A 40-Year-Old Breakthrough
Forty years after launch, Super Mario Bros. just surprised its most dedicated players. The speedrunning community has confirmed arbitrary code execution in the original NES classic, a feat many assumed was out of reach. On Tuesday, veteran runner Kosmic posted a YouTube breakdown of the new glitch, calling it a major step for future experiments—even if it won’t topple records right away.
Arbitrary code execution, or ACE, lets players feed custom instructions into a game using only controller inputs and in-game actions. Other franchises have used similar exploits to skip huge chunks of content—think The Legend of Zelda: The Wind Waker, various Final Fantasy entries, and numerous Pokémon titles. Mario games have seen ACE before, but the first game in the series had resisted it until now.
How It Happened
The spark came from an unexpected place. According to Kosmic, the team first suspected something new when Twitter/X user @TheLuigiSidekick crashed The Lost Levels on Nintendo Switch Online during a routine playthrough. That footage set off a wave of testing. Runners dug into memory behavior, tried to reproduce the conditions, and chased a path to the same kind of instability in the original Super Mario Bros.

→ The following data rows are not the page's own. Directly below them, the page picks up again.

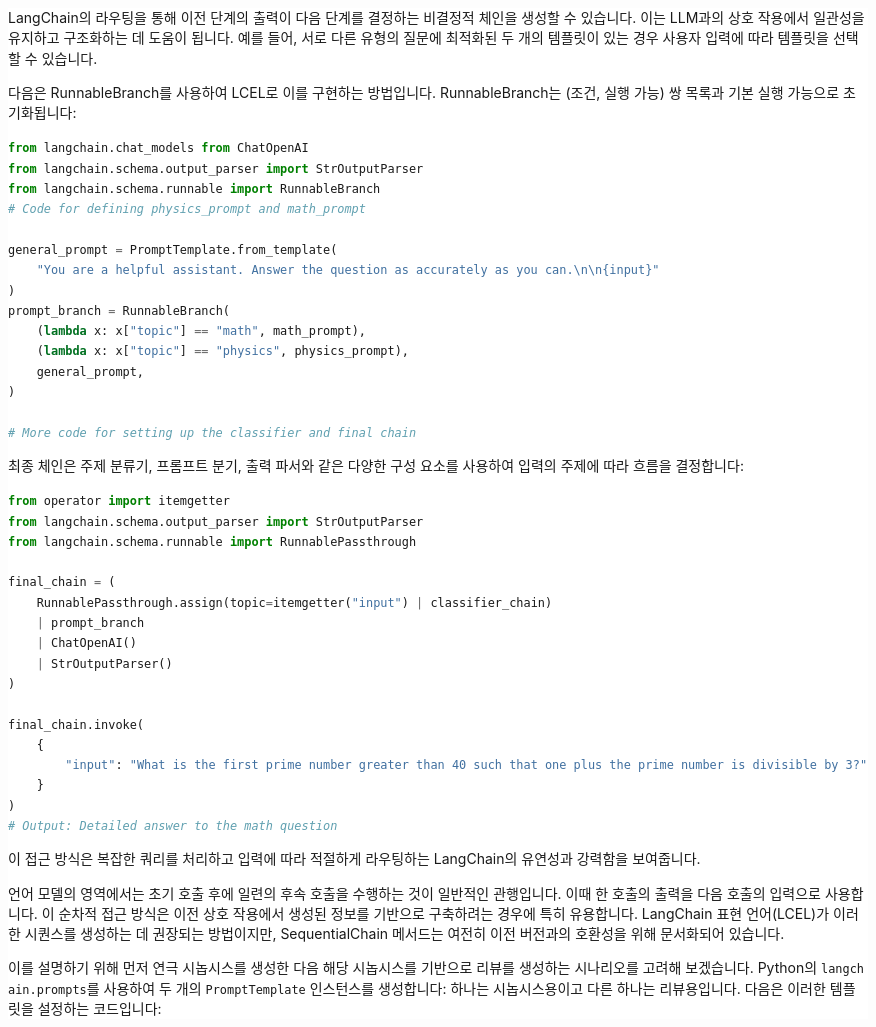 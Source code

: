 LangChain의 라우팅을 통해 이전 단계의 출력이 다음 단계를 결정하는 비결정적 체인을 생성할 수 있습니다. 이는 LLM과의 상호 작용에서 일관성을 유지하고 구조화하는 데 도움이 됩니다. 예를 들어, 서로 다른 유형의 질문에 최적화된 두 개의 템플릿이 있는 경우 사용자 입력에 따라 템플릿을 선택할 수 있습니다.

다음은 RunnableBranch를 사용하여 LCEL로 이를 구현하는 방법입니다. RunnableBranch는 (조건, 실행 가능) 쌍 목록과 기본 실행 가능으로 초기화됩니다:

```python
from langchain.chat_models from ChatOpenAI
from langchain.schema.output_parser import StrOutputParser
from langchain.schema.runnable import RunnableBranch
# Code for defining physics_prompt and math_prompt

general_prompt = PromptTemplate.from_template(
    "You are a helpful assistant. Answer the question as accurately as you can.\n\n{input}"
)
prompt_branch = RunnableBranch(
    (lambda x: x["topic"] == "math", math_prompt),
    (lambda x: x["topic"] == "physics", physics_prompt),
    general_prompt,
)

# More code for setting up the classifier and final chain
```

최종 체인은 주제 분류기, 프롬프트 분기, 출력 파서와 같은 다양한 구성 요소를 사용하여 입력의 주제에 따라 흐름을 결정합니다:

```python
from operator import itemgetter
from langchain.schema.output_parser import StrOutputParser
from langchain.schema.runnable import RunnablePassthrough

final_chain = (
    RunnablePassthrough.assign(topic=itemgetter("input") | classifier_chain)
    | prompt_branch
    | ChatOpenAI()
    | StrOutputParser()
)

final_chain.invoke(
    {
        "input": "What is the first prime number greater than 40 such that one plus the prime number is divisible by 3?"
    }
)
# Output: Detailed answer to the math question
```

이 접근 방식은 복잡한 쿼리를 처리하고 입력에 따라 적절하게 라우팅하는 LangChain의 유연성과 강력함을 보여줍니다.

언어 모델의 영역에서는 초기 호출 후에 일련의 후속 호출을 수행하는 것이 일반적인 관행입니다. 이때 한 호출의 출력을 다음 호출의 입력으로 사용합니다. 이 순차적 접근 방식은 이전 상호 작용에서 생성된 정보를 기반으로 구축하려는 경우에 특히 유용합니다. LangChain 표현 언어(LCEL)가 이러한 시퀀스를 생성하는 데 권장되는 방법이지만, SequentialChain 메서드는 여전히 이전 버전과의 호환성을 위해 문서화되어 있습니다.

이를 설명하기 위해 먼저 연극 시놉시스를 생성한 다음 해당 시놉시스를 기반으로 리뷰를 생성하는 시나리오를 고려해 보겠습니다. Python의 `langchain.prompts`를 사용하여 두 개의 `PromptTemplate` 인스턴스를 생성합니다: 하나는 시놉시스용이고 다른 하나는 리뷰용입니다. 다음은 이러한 템플릿을 설정하는 코드입니다:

After trial and error—and plenty of guesswork—the community found a narrow setup that lets players bend the game’s logic. The result is full ACE in SMB1. In practical terms, it means you can make Mario jump straight to the game’s finale. Yes, credits warp in the original NES release is possible without external hardware, patches, or save-file tampering.

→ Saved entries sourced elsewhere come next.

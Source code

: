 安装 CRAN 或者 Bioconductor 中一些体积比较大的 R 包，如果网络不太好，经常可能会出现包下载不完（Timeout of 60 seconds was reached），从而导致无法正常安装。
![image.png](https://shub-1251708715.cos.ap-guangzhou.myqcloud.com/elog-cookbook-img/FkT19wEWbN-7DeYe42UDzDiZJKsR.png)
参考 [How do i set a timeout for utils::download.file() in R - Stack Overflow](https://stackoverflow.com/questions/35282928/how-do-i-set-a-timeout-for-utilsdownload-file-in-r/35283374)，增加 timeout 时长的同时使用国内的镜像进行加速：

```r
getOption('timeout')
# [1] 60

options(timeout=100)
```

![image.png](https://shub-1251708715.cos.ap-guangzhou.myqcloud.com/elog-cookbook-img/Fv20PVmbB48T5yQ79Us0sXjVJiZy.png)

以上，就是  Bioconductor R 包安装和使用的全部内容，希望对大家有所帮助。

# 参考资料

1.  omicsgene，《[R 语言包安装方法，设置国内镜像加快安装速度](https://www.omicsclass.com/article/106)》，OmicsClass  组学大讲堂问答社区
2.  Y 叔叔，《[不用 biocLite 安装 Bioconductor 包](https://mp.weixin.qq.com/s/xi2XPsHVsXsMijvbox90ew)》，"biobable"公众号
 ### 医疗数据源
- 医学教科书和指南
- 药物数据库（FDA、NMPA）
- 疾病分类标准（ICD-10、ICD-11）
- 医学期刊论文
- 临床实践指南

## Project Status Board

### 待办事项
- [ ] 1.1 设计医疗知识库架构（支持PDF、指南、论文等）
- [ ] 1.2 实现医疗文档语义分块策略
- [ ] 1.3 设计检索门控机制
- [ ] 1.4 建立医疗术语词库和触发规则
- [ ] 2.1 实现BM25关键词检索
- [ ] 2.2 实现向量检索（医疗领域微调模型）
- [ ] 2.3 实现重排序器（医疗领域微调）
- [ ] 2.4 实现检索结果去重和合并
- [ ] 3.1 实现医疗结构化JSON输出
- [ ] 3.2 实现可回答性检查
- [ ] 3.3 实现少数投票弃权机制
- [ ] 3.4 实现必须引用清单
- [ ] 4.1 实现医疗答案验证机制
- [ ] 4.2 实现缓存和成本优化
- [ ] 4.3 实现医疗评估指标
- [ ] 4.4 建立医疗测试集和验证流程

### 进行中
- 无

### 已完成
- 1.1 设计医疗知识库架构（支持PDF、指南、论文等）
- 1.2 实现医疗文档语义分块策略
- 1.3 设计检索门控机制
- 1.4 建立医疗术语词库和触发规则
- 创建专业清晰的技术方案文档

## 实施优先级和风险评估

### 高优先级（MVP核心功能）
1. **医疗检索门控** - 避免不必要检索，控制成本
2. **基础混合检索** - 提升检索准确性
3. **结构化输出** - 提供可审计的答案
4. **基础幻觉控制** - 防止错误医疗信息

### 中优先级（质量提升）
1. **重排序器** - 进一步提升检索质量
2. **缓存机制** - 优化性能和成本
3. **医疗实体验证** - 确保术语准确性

“If you want, you can now access not just the Minus World, but any world or level you want,” Kosmic told Polygon. “With no hacks or cheats. It’s a glitch that makes anything possible.” For a game that’s been dissected for decades, that’s a startling sentence.
What It Means For Speedruns
Don’t expect a new any% world record tomorrow. Kosmic cautioned that the method is narrow and execution-heavy, relying on tight, pixel-precise inputs that leave little room for error. Even when performed correctly, the current route to credits is still slower than beating the game through standard techniques. That puts it outside the realm of immediate leaderboard impact.

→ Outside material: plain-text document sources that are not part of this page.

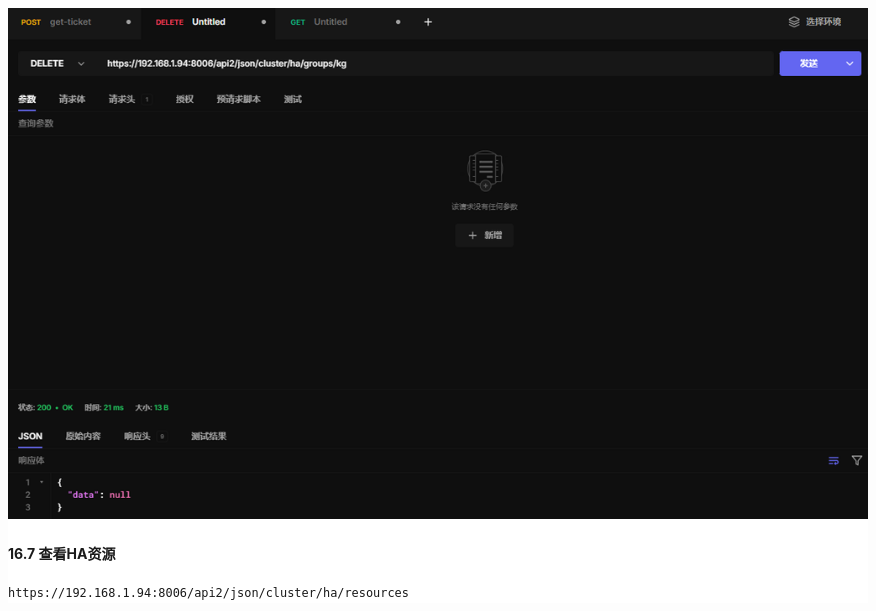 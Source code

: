 ![](./images/139.png)

#### 16.7 查看HA资源

```
https://192.168.1.94:8006/api2/json/cluster/ha/resources
```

“More so about the achievement of making it possible and solving it,” Kosmic told Polygon, framing the discovery as a technical milestone rather than a record-chaser. If runners do optimize it, the community would likely treat ACE as its own category to keep traditional records comparable. That mirrors how other scenes handle large exploits: document them, race them, but don’t let them override long-standing categories.
For context, SMB1 speedruns have lived near mechanical limits for years. Runners already nail frame-perfect tricks, manipulate enemy cycles, and route levels down to the pixel. The shared sentiment has been that there’s not much left to uncover. ACE flips that idea on its head—maybe there’s still room to write “new” rules inside this old cartridge.
Why It Matters Next
Access to ACE in SMB1 gives tinkerers a fresh sandbox. Tool-assisted runners can map new memory setups; real-time runners can hunt for safer alignments; glitch hunters can aim beyond the familiar Minus World and build reliable level warps. None of this guarantees faster completions, but it does expand what players can make the game do—legally, on unmodified software, using only controller inputs.
This breakthrough also arrives during a rocky stretch for the Mario speedrunning scene, which has dealt with its share of drama. A community-wide solve like this is a welcome counterpoint—a reminder of what collaboration can produce when folks chase the same mystery. It’s already sparked healthy debate about categories, verification, and best practices for documenting complex glitches.
I’m curious where it lands next. Maybe someone finds a setup that trims the inputs, stabilizes the memory state, and inches ACE toward real-time viability. Maybe this becomes a playground for custom level routes and educational showcases. Either way, a 1985 platformer just handed its experts a new puzzle, and that kind of surprise tends to lead somewhere interesting.